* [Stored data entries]
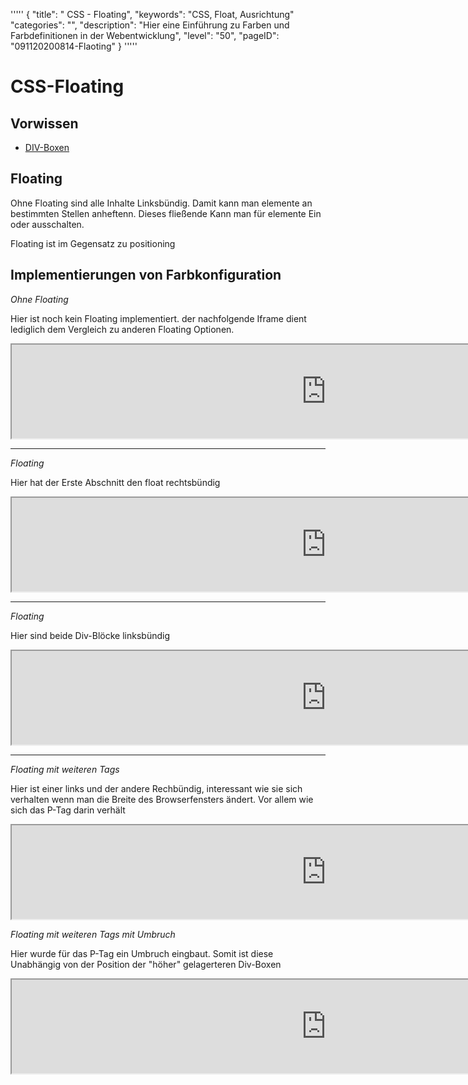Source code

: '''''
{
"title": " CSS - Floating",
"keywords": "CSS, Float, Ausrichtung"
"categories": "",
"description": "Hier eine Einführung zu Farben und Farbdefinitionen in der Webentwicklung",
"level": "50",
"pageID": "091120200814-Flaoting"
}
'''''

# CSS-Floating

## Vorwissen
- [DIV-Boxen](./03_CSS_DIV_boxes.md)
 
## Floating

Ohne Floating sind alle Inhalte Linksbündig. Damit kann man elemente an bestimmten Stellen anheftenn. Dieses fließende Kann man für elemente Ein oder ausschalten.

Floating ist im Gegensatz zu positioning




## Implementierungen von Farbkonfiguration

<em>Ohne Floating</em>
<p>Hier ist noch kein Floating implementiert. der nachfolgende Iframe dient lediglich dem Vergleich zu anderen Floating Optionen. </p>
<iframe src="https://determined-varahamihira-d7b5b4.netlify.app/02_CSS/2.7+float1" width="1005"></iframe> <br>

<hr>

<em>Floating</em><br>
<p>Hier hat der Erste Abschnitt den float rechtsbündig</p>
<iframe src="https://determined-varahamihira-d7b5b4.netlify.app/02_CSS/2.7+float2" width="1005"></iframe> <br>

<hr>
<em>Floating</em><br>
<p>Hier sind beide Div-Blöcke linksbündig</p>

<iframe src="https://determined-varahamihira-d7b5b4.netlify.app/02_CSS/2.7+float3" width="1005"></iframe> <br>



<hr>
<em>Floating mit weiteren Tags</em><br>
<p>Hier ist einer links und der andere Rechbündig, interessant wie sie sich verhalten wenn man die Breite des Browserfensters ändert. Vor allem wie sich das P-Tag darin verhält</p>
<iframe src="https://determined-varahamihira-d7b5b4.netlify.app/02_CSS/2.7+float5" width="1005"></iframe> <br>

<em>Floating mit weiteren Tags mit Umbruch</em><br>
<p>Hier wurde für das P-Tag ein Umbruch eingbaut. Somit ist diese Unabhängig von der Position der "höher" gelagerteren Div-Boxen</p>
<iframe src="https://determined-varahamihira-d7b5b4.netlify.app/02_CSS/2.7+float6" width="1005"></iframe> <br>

* [TASK OBJECTIVE] With the line holding "Floating ist im Gegensatz zu positioning" as the first and the line holding "<p>Hier hat der" as the last, set down that range of the entries above exactly, and nothing else.

* [WRITTEN REPLY]
Floating ist im Gegensatz zu positioning




## Implementierungen von Farbkonfiguration

<em>Ohne Floating</em>
<p>Hier ist noch kein Floating implementiert. der nachfolgende Iframe dient lediglich dem Vergleich zu anderen Floating Optionen. </p>
<iframe src="https://determined-varahamihira-d7b5b4.netlify.app/02_CSS/2.7+float1" width="1005"></iframe> <br>

<hr>

<em>Floating</em><br>
<p>Hier hat der Erste Abschnitt den float rechtsbündig</p>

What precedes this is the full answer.